TRY IT
Report the number of lines in these entries that contain "DSView". Write only the number.

(Stored data entries)
■ ■ ■ ■ ■

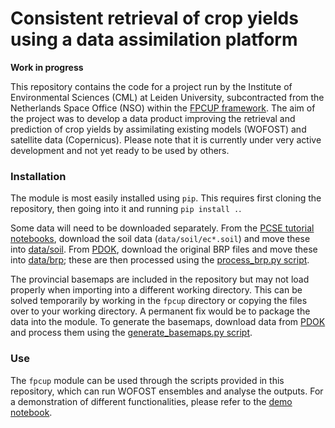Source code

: # Consistent retrieval of crop yields using a data assimilation platform
**Work in progress**

This repository contains the code for a project run by the Institute of Environmental Sciences (CML) at Leiden University, subcontracted from the Netherlands Space Office (NSO) within the [FPCUP framework](https://www.copernicus-user-uptake.eu/).
The aim of the project was to develop a data product improving the retrieval and prediction of crop yields by assimilating existing models (WOFOST) and satellite data (Copernicus).
Please note that it is currently under very active development and not yet ready to be used by others.

### Installation
The module is most easily installed using `pip`.
This requires first cloning the repository, then going into it and running `pip install .`.

Some data will need to be downloaded separately.
From the [PCSE tutorial notebooks](https://github.com/ajwdewit/pcse_notebooks), download the soil data (`data/soil/ec*.soil`) and move these into [data/soil](data/soil).
From [PDOK](https://service.pdok.nl/rvo/brpgewaspercelen/atom/v1_0/basisregistratie_gewaspercelen_brp.xml), download the original BRP files and move these into [data/brp](data/brp); these are then processed using the [process_brp.py script](process_brp.py).

The provincial basemaps are included in the repository but may not load properly when importing into a different working directory.
This can be solved temporarily by working in the `fpcup` directory or copying the files over to your working directory.
A permanent fix would be to package the data into the module.
To generate the basemaps, download data from [PDOK](https://service.pdok.nl/brt/topnl/atom/top10nl.xml) and process them using the [generate_basemaps.py script](generate_basemaps.py).

### Use
The `fpcup` module can be used through the scripts provided in this repository, which can run WOFOST ensembles and analyse the outputs.
For a demonstration of different functionalities, please refer to the [demo notebook](demo.ipynb).
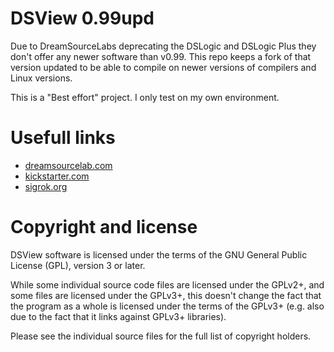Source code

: # DSView 0.99upd

Due to DreamSourceLabs deprecating the DSLogic and DSLogic Plus they don't offer any newer software than v0.99. This repo keeps a fork of that version updated to be able to compile on newer versions of compilers and Linux versions.

This is a "Best effort" project. I only test on my own environment.

# Usefull links

- [dreamsourcelab.com](http://www.dreamsourcelab.com)
- [kickstarter.com](www.kickstarter.com/projects/dreamsourcelab/dslogic-multifunction-instruments-for-everyone)
- [sigrok.org](http://sigrok.org)

# Copyright and license

DSView software is licensed under the terms of the GNU General Public License
(GPL), version 3 or later.

While some individual source code files are licensed under the GPLv2+, and
some files are licensed under the GPLv3+, this doesn't change the fact that
the program as a whole is licensed under the terms of the GPLv3+ (e.g. also
due to the fact that it links against GPLv3+ libraries).

Please see the individual source files for the full list of copyright holders.
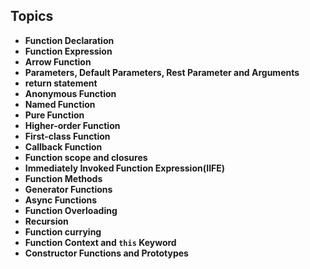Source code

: ## Topics
- **Function Declaration**
- **Function Expression**
- **Arrow Function**
- **Parameters, Default Parameters, Rest Parameter and Arguments**
- **return statement**
- **Anonymous Function**
- **Named Function**
- **Pure Function**
- **Higher-order Function**
- **First-class Function**
- **Callback Function**
- **Function scope and closures**
- **Immediately Invoked Function Expression(IIFE)**
- **Function Methods**
- **Generator Functions**
- **Async Functions**
- **Function Overloading**
- **Recursion**
- **Function currying**
- **Function Context and `this` Keyword**
- **Constructor Functions and Prototypes**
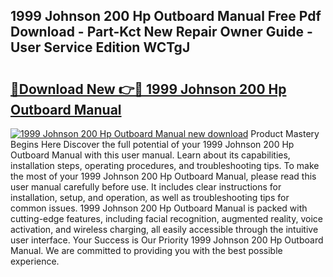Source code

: ## 1999 Johnson 200 Hp Outboard Manual Free Pdf Download - Part-Kct New Repair Owner Guide - User Service Edition WCTgJ

# <h2><a href="http://bc7636.oget.top/?id=1999+Johnson+200+Hp+Outboard+Manual">🔗Download New 👉🔴 1999 Johnson 200 Hp Outboard Manual</a></h2>

[![1999 Johnson 200 Hp Outboard Manual new download](https://i.imgur.com/5g1atiW.png)](http://bc7636.oget.top/?id=1999+Johnson+200+Hp+Outboard+Manual)
Product Mastery Begins Here Discover the full potential of your 1999 Johnson 200 Hp Outboard Manual with this user manual. Learn about its capabilities, installation steps, operating procedures, and troubleshooting tips. To make the most of your 1999 Johnson 200 Hp Outboard Manual, please read this user manual carefully before use. It includes clear instructions for installation, setup, and operation, as well as troubleshooting tips for common issues. 1999 Johnson 200 Hp Outboard Manual is packed with cutting-edge features, including facial recognition, augmented reality, voice activation, and wireless charging, all easily accessible through the intuitive user interface. Your Success is Our Priority 1999 Johnson 200 Hp Outboard Manual. We are committed to providing you with the best possible experience.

■ ■ ■ ■ ■

YOUR SOLUTION
2